Hangout

Siswa SMP di Jaksel Nekat Lompat dari Lantai 3, Psikolog: Jangan Anggap Sepele Kesehatan Mental Remaja


Psikolog anak dan remaja, Anastasia Satriyo mengungkap pentingnya untuk tidak menganggap remeh isu kesehatan mental dan depresi di usia remaja dan dewasa.

Hal itu ditekankan Anastasia sebagai respons maraknya kasus percobaan bunuh diri di kalangan remaja terutama pelajar sekolah.

Baru-baru ini, publik dihebohkan dengan upaya percobaan bunuh diri siswa SMPN inisial GAD (14). Siswa tersebut diketahui nekat lompat dari lantai 3 gedung kelas 7 di kawasan Tebet, Jakarta Selatan.

Melalui akun Instagramnya @anassatriyo, psikolog itu berusaha menjelaskan lewat data betapa tingginya tingkat percobaan bunuh diri di kalangan remaja-dewasa dengan rentang usia 15-29 tahun.

Menurutnya, sejak menginjak usia 13 tahun, remaja biasanya akan mengalami perkembangan otak yang signifikan, terutama di bagian prefrontal cortex, yang bertanggung jawab atas fungsi eksekutif seperti perencanaan, pengambilan keputusan, dan pengendalian impuls.

“Namun, bagian ini belum sepenuhnya berkembang hingga usia pertengahan 20-an, sehingga remaja sering kali masih mengandalkan bagian otak yang lebih primitif, yaitu amigdala, untuk memproses emosi,” katanya, Jakarta, Jumat, (24/05/2024). 

Remaja pada usia ini, lanjut dia, rentan terhadap isu kesehatan mental seperti kecemasan, depresi, dan tekanan sosial.

Perubahan hormonal yang terjadi selama masa pubertas juga berkontribusi pada fluktuasi suasana hati dan perasaan yang intens.

“Tanpa dukungan yang memadai, remaja mungkin kesukitan dalam mengatasi tekanan emosional dan sosial yang mereka hadapi,” lanjutnya.

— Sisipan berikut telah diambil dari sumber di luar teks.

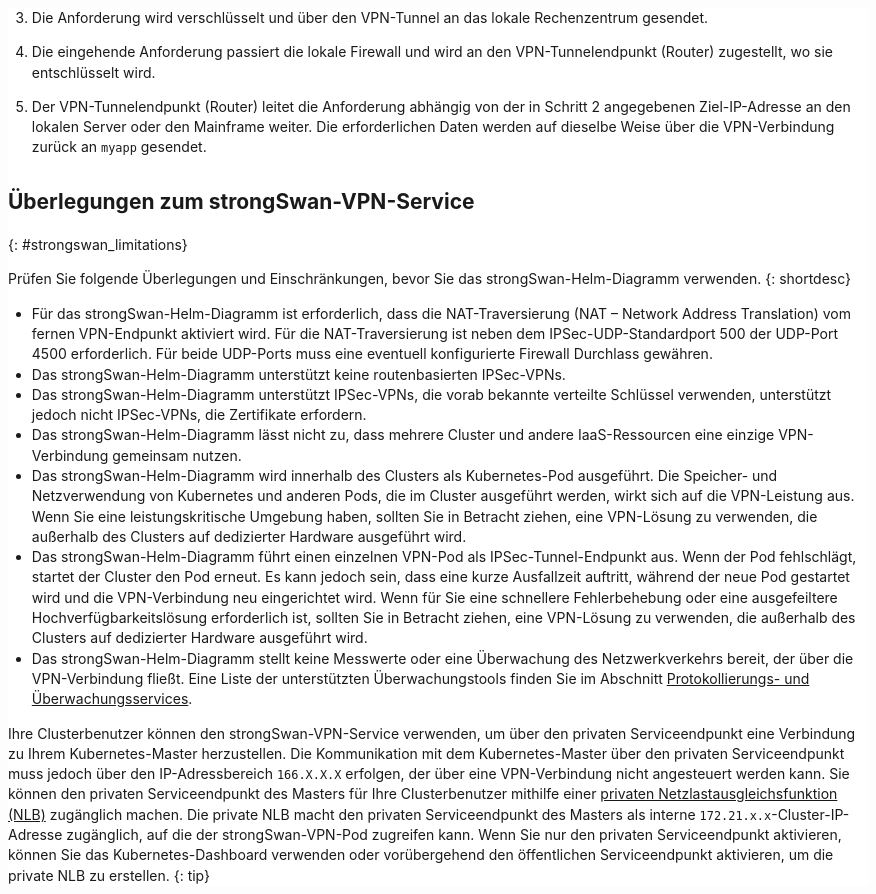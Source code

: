 3. Die Anforderung wird verschlüsselt und über den VPN-Tunnel an das lokale Rechenzentrum gesendet.

4. Die eingehende Anforderung passiert die lokale Firewall und wird an den VPN-Tunnelendpunkt (Router) zugestellt, wo sie entschlüsselt wird.

5. Der VPN-Tunnelendpunkt (Router) leitet die Anforderung abhängig von der in Schritt 2 angegebenen Ziel-IP-Adresse an den lokalen Server oder den Mainframe weiter. Die erforderlichen Daten werden auf dieselbe Weise über die VPN-Verbindung zurück an `myapp` gesendet.

## Überlegungen zum strongSwan-VPN-Service
{: #strongswan_limitations}

Prüfen Sie folgende Überlegungen und Einschränkungen, bevor Sie das strongSwan-Helm-Diagramm verwenden.
{: shortdesc}

* Für das strongSwan-Helm-Diagramm ist erforderlich, dass die NAT-Traversierung (NAT – Network Address Translation) vom fernen VPN-Endpunkt aktiviert wird. Für die NAT-Traversierung ist neben dem IPSec-UDP-Standardport 500 der UDP-Port 4500 erforderlich. Für beide UDP-Ports muss eine eventuell konfigurierte Firewall Durchlass gewähren.
* Das strongSwan-Helm-Diagramm unterstützt keine routenbasierten IPSec-VPNs.
* Das strongSwan-Helm-Diagramm unterstützt IPSec-VPNs, die vorab bekannte verteilte Schlüssel verwenden, unterstützt jedoch nicht IPSec-VPNs, die Zertifikate erfordern.
* Das strongSwan-Helm-Diagramm lässt nicht zu, dass mehrere Cluster und andere IaaS-Ressourcen eine einzige VPN-Verbindung gemeinsam nutzen.
* Das strongSwan-Helm-Diagramm wird innerhalb des Clusters als Kubernetes-Pod ausgeführt. Die Speicher- und Netzverwendung von Kubernetes und anderen Pods, die im Cluster ausgeführt werden, wirkt sich auf die VPN-Leistung aus. Wenn Sie eine leistungskritische Umgebung haben, sollten Sie in Betracht ziehen, eine VPN-Lösung zu verwenden, die außerhalb des Clusters auf dedizierter Hardware ausgeführt wird.
* Das strongSwan-Helm-Diagramm führt einen einzelnen VPN-Pod als IPSec-Tunnel-Endpunkt aus. Wenn der Pod fehlschlägt, startet der Cluster den Pod erneut. Es kann jedoch sein, dass eine kurze Ausfallzeit auftritt, während der neue Pod gestartet wird und die VPN-Verbindung neu eingerichtet wird. Wenn für Sie eine schnellere Fehlerbehebung oder eine ausgefeiltere Hochverfügbarkeitslösung erforderlich ist, sollten Sie in Betracht ziehen, eine VPN-Lösung zu verwenden, die außerhalb des Clusters auf dedizierter Hardware ausgeführt wird.
* Das strongSwan-Helm-Diagramm stellt keine Messwerte oder eine Überwachung des Netzwerkverkehrs bereit, der über die VPN-Verbindung fließt. Eine Liste der unterstützten Überwachungstools finden Sie im Abschnitt [Protokollierungs- und Überwachungsservices](/docs/containers?topic=containers-supported_integrations#health_services).

Ihre Clusterbenutzer können den strongSwan-VPN-Service verwenden, um über den privaten Serviceendpunkt eine Verbindung zu Ihrem Kubernetes-Master herzustellen. Die Kommunikation mit dem Kubernetes-Master über den privaten Serviceendpunkt muss jedoch über den IP-Adressbereich <code>166.X.X.X</code> erfolgen, der über eine VPN-Verbindung nicht angesteuert werden kann. Sie können den privaten Serviceendpunkt des Masters für Ihre Clusterbenutzer mithilfe einer [privaten Netzlastausgleichsfunktion (NLB)](/docs/containers?topic=containers-clusters#access_on_prem) zugänglich machen. Die private NLB macht den privaten Serviceendpunkt des Masters als interne `172.21.x.x`-Cluster-IP-Adresse zugänglich, auf die der strongSwan-VPN-Pod zugreifen kann. Wenn Sie nur den privaten Serviceendpunkt aktivieren, können Sie das Kubernetes-Dashboard verwenden oder vorübergehend den öffentlichen Serviceendpunkt aktivieren, um die private NLB zu erstellen.
{: tip}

Lebih jauh, karena perkembangan prefrontal cortex yang belum optimal, remaja cenderung memproses emosi dengan cara yang lebih reaktif dan kurang rasional.

Biasanya mereka merespons situasi dengan cara impulsif dan emosional. Hal ini dapat menyebabkan mereka merasa kewalahan oleh

perasaan mereka sendiri, terutama jika mereka tidak atau belum memiliki keterampilan yang memadai untuk mengelola emosi tersebut.

Untuk itu, Anastasia juga menggarisbawahi bahwa peran keluarga dan kerabat sekitar dalam memberikan dukungan amatlah penting bagi para remaja.

“Penting bagi orang dewasa di sekitar remaja, seperti orang tua dan guru, untuk memberikan dukungan yang tepat,” katanya.

Ia juga menganjurkan agar orang tua atau kerabat sekitar untuk lebih banyak mendengar tanpa menghakimi.

Orang terdekat termasuk guru juga harus memberikan bimbingan dalam mengelola emosi, dan menciptakan lingkungan yang aman dan mendukung adalah langkah-langkah penting dalam membantu remaja melewati masa transisi ini dengan lebih baik.

“Sebagai orang dewasa, kita memiliki peran penting dalam mendukung kesehatan mental remaja di sekitar kita. Rasa kesepian dan tekanan sosial seringkali dapat mengganggu kesejahteraan mereka. Mari kita luangkan waktu untuk belajar dan memahami lebih dalam tentang kesehatan mental remaja,” kata Anastasia.

Sekalipun menurutnya, mengikuti pelatihan atau seminar tentang kesehatan mental remaja juga dapat membantu memberikan orang-orang sekitar untuk menambah wawasan dan alat yang diperlukan untuk membantu mereka yang memiliki masalah kesehatan mental.